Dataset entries
......
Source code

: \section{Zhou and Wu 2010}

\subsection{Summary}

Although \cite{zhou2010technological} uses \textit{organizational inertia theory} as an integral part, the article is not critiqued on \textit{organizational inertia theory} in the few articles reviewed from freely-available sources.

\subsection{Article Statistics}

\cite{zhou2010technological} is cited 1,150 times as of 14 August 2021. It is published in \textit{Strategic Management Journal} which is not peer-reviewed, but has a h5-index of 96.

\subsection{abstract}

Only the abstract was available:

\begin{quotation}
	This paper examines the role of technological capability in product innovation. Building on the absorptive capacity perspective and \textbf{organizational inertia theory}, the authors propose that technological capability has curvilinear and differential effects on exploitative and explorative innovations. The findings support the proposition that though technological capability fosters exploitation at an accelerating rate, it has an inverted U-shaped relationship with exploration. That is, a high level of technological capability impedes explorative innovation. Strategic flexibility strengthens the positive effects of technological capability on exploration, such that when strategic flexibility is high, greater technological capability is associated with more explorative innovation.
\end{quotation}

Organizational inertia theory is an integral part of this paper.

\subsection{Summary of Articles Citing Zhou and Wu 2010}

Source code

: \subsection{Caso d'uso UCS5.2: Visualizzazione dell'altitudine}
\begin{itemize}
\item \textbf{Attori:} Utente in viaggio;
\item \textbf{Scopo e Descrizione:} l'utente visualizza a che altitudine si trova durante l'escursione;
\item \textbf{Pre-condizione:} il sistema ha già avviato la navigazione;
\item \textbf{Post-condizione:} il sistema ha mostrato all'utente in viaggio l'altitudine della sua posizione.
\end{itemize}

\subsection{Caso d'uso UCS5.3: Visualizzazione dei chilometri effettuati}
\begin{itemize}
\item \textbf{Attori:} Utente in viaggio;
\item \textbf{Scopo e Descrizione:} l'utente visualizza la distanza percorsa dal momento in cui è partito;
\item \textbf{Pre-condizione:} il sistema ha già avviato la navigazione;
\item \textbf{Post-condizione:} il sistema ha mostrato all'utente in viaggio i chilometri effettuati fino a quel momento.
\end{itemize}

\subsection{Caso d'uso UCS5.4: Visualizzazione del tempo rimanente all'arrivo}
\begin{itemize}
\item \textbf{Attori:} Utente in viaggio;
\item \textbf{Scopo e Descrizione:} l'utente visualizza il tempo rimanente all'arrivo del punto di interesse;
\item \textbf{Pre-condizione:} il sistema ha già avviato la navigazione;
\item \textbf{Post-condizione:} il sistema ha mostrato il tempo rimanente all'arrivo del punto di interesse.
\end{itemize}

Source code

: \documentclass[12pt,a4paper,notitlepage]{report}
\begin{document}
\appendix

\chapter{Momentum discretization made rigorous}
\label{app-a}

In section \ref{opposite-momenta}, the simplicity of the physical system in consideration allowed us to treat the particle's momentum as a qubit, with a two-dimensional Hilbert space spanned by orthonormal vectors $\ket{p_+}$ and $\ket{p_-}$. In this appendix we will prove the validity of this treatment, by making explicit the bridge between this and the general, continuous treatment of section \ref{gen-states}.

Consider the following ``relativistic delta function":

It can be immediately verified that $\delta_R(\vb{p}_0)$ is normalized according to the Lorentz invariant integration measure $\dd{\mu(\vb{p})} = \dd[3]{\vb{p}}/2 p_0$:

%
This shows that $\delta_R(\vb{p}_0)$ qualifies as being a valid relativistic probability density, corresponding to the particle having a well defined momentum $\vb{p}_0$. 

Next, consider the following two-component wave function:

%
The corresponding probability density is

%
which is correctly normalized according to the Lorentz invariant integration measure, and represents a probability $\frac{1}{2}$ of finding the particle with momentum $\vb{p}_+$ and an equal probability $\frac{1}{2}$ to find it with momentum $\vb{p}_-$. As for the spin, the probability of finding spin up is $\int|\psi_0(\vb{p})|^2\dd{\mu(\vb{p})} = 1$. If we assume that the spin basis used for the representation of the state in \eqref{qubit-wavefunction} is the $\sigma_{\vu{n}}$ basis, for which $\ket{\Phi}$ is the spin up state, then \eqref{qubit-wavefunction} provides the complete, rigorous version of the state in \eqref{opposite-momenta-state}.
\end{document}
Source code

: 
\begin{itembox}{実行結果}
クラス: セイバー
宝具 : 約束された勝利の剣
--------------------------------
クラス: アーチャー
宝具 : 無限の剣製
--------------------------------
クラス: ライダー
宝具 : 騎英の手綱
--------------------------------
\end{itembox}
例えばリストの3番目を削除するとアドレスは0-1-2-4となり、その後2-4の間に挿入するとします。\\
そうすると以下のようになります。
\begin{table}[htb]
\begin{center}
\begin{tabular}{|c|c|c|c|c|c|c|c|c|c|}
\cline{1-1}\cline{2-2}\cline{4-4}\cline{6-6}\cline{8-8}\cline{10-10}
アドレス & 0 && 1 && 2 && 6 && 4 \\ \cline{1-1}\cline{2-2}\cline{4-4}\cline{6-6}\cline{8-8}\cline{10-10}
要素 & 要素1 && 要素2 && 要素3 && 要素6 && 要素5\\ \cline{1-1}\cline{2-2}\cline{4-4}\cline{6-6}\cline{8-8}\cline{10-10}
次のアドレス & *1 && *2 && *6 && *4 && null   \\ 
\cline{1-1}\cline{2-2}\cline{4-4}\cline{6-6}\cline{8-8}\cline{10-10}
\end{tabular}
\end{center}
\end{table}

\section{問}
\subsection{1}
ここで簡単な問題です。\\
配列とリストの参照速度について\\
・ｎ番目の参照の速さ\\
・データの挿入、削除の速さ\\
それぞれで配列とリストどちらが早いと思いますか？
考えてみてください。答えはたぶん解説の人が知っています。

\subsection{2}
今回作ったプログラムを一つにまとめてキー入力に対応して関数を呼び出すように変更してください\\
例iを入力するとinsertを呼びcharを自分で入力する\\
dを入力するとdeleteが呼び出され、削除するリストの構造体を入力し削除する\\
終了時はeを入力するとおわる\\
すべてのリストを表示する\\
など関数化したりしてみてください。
......
■ Task requirements ■
Your answer should be the lines of the records that hold the string "tabular".

■ Completed exercise ■
\begin{tabular}{|c|c|c|c|c|c|c|c|c|c|}
\end{tabular}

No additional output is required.